Let's first learn how the statistical expressions work and then look at how we can perform statistical analysis on retrieved result sets.

Array Math


The statistical functions create, manipulate and perform math on arrays. One of the basic things that we can do is create an array with the array function:

array(2, 3, 4, 3, 6)

The array function simply returns an array of numbers. If we send the array function above to Solr's stream handler it responds with:

{ "result-set": { "docs": [ { "return-value": [ 2, 3, 4, 3, 6 ] }, { "EOF": true, "RESPONSE_TIME": 1 } ] } }

Notice that the stream handler returns a single Tuple with the return-value field pointing to the array. This is how Solr responds when given a statistical function to evaluate.

This is a new behavior for Solr. In the past the stream handler always returned streams of Tuples. Now the stream handler can directly perform mathematical functions.

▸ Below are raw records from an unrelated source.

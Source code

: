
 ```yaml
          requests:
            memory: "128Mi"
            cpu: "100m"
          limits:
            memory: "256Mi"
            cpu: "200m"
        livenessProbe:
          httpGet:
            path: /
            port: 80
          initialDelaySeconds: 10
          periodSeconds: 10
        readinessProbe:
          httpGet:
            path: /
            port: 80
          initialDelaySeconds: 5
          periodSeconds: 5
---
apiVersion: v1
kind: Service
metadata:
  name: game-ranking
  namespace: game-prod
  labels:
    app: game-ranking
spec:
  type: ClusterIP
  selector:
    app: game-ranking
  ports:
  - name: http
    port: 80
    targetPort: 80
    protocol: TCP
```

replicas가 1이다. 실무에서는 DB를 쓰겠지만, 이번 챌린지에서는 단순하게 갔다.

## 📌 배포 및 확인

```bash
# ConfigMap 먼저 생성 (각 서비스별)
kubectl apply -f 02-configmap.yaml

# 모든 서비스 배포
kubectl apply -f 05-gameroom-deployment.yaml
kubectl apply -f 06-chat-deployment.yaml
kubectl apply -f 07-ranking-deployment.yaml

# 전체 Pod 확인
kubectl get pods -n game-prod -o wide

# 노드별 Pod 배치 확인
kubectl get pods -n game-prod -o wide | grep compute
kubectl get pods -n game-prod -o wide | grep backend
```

Let's explore a few more of the new array math functions. We can manipulate arrays in different ways. For example we can reverse the array like this:

rev(array(2, 3, 4, 3, 6))

Solr returns the following from this expression:

{ "result-set": { "docs": [ { "return-value": [ 6, 3, 4, 3, 2 ] }, { "EOF": true, "RESPONSE_TIME": 0 } ] } }

We can describe the array:

describe(array(2, 3, 4, 3, 6))

{ "result-set": { "docs": [ { "return-value": { "sumsq": 74, "max": 6, "var": 2.3000000000000003, "geometricMean": 3.365865436338599, "sum": 18, "kurtosis": 1.4555765595463175, "N": 5, "min": 2, "mean": 3.6, "popVar": 1.8400000000000003, "skewness": 1.1180799331493778, "stdev": 1.5165750888103102 } }, { "EOF": true, "RESPONSE_TIME": 31 } ] } }

Now we see our first bit of statistics. The describe function provides descriptive statistics for the array.

We can correlate arrays:

corr(array(2, 3, 4, 3, 6),
       array(-2, -3, -4, -3, -6))

This returns:

{ "result-set": { "docs": [ { "return-value": -1 }, { "EOF": true, "RESPONSE_TIME": 2 } ] } }


The corr function performs the Pearson Product Moment correlation on the two arrays. In this case the arrays are perfectly negatively correlated.

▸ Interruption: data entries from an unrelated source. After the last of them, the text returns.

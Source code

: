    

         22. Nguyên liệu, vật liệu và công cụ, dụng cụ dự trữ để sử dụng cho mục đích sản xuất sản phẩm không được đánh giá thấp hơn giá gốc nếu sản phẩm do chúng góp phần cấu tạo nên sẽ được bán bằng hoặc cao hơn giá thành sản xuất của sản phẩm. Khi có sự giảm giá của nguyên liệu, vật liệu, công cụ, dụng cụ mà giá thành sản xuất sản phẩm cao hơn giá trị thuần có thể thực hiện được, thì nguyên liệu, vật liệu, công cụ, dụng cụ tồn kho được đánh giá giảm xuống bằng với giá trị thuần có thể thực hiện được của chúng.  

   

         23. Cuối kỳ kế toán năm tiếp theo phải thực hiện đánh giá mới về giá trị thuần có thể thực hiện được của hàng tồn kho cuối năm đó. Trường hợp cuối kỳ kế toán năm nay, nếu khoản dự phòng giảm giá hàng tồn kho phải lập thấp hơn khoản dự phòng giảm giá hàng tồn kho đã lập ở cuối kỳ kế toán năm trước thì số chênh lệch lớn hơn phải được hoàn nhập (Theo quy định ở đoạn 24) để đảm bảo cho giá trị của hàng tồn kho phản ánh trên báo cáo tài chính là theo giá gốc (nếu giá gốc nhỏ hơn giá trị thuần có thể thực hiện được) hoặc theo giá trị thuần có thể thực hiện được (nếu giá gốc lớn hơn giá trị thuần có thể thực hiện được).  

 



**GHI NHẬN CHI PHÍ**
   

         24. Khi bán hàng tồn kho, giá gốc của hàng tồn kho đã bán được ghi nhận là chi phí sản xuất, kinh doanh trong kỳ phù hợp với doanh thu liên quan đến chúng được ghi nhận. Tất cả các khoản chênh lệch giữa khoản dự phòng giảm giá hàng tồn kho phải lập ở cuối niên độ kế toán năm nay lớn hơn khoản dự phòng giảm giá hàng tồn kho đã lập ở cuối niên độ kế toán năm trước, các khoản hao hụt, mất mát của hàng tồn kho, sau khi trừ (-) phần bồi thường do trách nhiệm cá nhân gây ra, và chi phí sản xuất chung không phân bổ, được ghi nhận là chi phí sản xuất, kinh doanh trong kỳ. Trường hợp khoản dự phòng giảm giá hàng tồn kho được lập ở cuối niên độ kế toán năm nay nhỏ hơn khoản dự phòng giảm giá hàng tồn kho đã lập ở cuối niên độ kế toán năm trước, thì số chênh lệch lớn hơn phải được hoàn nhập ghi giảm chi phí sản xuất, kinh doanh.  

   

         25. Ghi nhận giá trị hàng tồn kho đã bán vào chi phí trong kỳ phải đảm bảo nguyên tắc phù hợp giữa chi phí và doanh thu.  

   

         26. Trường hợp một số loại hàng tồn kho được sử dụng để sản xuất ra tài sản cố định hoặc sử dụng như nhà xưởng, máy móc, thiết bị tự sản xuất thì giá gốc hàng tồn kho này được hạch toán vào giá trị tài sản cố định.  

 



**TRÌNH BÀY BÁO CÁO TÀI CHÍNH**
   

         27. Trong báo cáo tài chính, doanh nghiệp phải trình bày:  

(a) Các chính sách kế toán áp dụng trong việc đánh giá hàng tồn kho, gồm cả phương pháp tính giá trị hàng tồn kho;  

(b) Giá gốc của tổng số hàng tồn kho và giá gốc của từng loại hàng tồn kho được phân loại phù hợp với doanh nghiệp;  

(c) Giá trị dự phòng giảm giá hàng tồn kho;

We can perform a simple regression on the arrays:

regress(array(2, 3, 4, 3, 6),
             array(-2, -3, -4, -3, -6))

{ "result-set": { "docs": [ { "return-value": { "significance": 0, "totalSumSquares": 9.2, "R": -1, "meanSquareError": 0, "intercept": 0, "slopeConfidenceInterval": 0, "regressionSumSquares": 9.2, "slope": -1, "interceptStdErr": 0, "N": 5 } }, { "EOF": true, "RESPONSE_TIME": 9 } ] } }


All statistical functions in the initial release are backed by Apache Commons Math. The initial release includes a core group of functions that support:

  • Rank transformations
  • Histograms
  • Percentiles
  • Simple regression and predict functions
  • One way ANOVA
  • Correlation
  • Covariance
  • Descriptive statistics
  • Convolution
  • Finding the delay in signals/time series
  • Lagged regression
  • Moving averages
  • Sequence generation
  • Calculating Euclidean distance between arrays
  • Data normalization and scaling
  • Array creation and manipulation functions
Statistical functions can be applied to:
  1.  Time series result sets
  2.  Random sampling result sets
  3.  SQL result sets (Solr's Internal Parallel SQL)
  4.  JDBC result sets (External JDBC Sources)
  5.  K-Nearest Neighbor results sets
  6.  Graph Expression result sets
  7.  Search result sets
  8.  Faceted aggregation result sets
  9.  MapReduce result sets 


Array Math on Solr Result Sets


Let's now explore how we can apply statistical functions on Solr result sets. In the example below we'll correlate arrays of moving averages for two stocks:

let(stockA = sql(stocks, stmt="select closing_price from price_data where ticker='aaa' and ..."),
      stockB = sql(stocks, stmt="select closing_price from price_data where ticker='bbb' and ..."),
      pricesA = col(stockA, closing_price),
      pricesB = col(stockB, closing_price),
      movingA = movingAvg(pricesA, 30),
      movingB = movingAvg(pricesB, 30),
      tuple(correlation=corr(movingA, movingB)))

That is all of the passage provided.